(EXTRACTED INFORMATION):

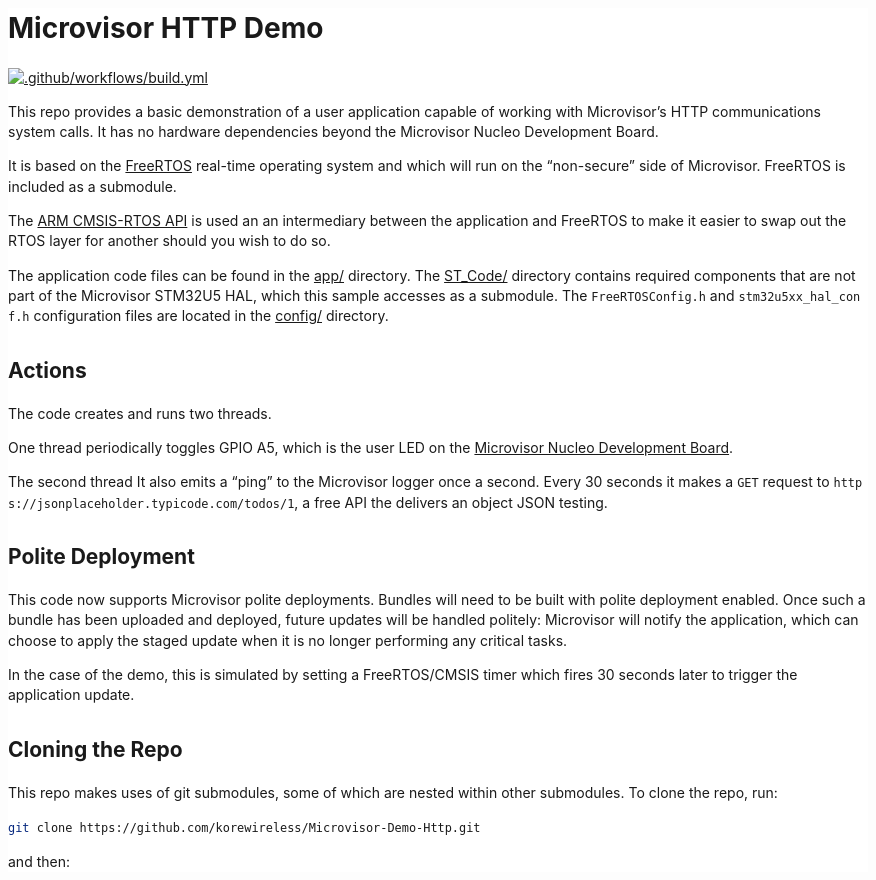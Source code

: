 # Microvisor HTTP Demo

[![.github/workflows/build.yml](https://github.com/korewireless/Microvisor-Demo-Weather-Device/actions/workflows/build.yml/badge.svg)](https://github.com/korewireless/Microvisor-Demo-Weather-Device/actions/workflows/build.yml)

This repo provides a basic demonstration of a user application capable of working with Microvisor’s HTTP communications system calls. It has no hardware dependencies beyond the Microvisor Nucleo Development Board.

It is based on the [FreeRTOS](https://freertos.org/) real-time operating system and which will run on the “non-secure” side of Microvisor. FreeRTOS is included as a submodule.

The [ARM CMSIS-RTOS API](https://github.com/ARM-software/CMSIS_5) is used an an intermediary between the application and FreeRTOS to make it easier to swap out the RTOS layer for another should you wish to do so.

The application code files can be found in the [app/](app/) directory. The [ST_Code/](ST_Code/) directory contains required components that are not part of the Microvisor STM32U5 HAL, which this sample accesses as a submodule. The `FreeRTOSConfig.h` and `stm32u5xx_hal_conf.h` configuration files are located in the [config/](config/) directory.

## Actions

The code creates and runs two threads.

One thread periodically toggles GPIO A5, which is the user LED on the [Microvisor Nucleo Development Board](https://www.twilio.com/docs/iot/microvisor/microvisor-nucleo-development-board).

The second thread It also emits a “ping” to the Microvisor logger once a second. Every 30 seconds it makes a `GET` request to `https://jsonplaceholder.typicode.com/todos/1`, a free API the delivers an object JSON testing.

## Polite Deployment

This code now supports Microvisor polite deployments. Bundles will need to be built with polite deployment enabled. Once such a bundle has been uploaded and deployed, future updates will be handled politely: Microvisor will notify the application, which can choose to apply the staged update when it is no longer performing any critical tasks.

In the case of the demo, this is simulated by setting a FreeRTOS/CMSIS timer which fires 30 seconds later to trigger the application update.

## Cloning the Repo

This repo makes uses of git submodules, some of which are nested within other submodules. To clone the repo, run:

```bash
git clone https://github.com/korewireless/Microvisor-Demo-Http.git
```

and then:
* * *
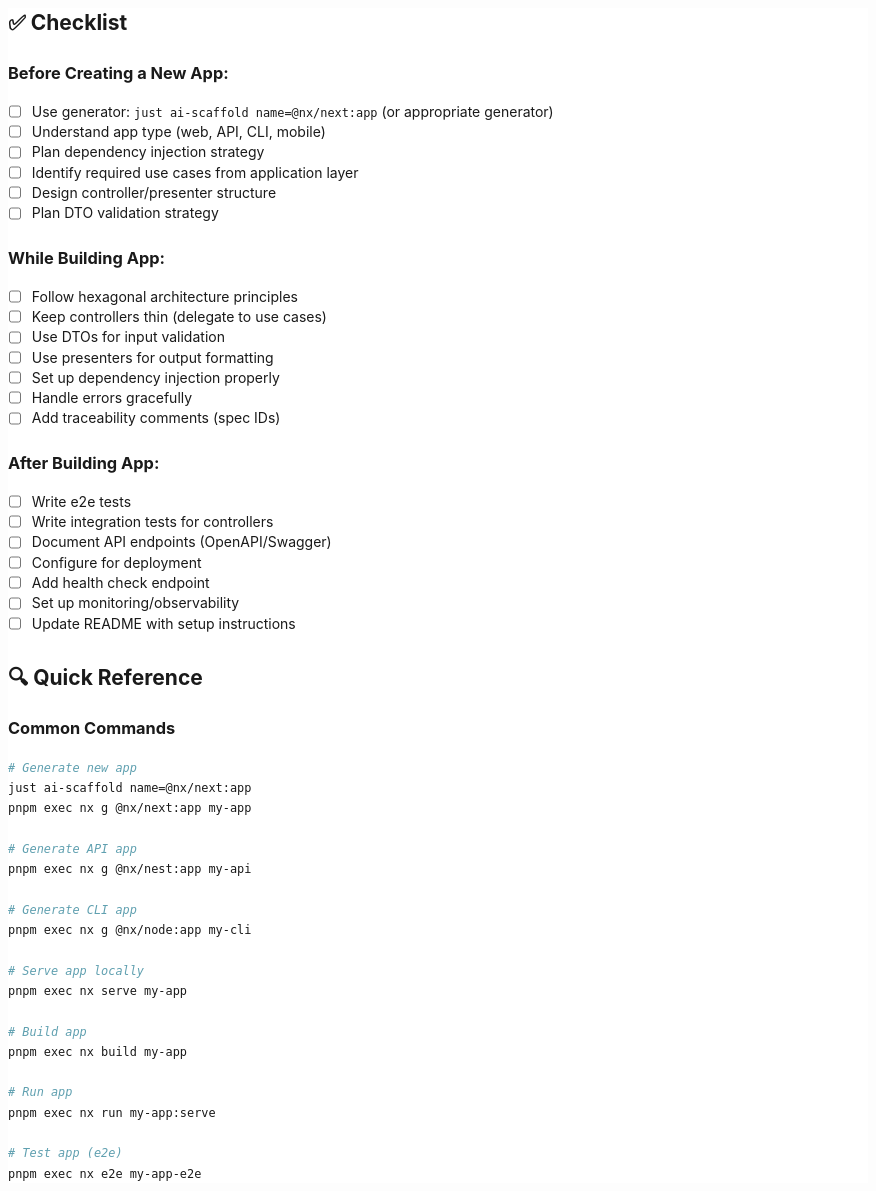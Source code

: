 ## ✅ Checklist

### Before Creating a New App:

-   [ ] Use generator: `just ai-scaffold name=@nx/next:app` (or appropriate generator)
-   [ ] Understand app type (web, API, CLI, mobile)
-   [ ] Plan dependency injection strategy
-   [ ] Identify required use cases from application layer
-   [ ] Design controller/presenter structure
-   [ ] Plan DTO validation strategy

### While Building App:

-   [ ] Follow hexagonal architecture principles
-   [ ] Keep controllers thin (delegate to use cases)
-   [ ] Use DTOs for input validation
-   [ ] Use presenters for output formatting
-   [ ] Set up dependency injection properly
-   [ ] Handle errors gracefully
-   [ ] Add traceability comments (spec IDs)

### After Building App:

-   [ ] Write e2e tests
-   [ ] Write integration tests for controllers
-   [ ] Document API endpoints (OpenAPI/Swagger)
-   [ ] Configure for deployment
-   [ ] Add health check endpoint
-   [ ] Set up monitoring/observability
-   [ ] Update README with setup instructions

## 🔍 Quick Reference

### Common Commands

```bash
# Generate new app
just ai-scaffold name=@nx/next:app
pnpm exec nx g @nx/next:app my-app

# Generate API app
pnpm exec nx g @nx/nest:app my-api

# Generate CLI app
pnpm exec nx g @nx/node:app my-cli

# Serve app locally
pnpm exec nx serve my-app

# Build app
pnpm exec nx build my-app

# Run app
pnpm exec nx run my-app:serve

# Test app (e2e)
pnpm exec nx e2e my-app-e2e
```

(YOUR TASK):
From the entries above, copy every line that holds the word "injection".

(SOLUTION FOR THIS TASK):
-   [ ] Plan dependency injection strategy
-   [ ] Set up dependency injection properly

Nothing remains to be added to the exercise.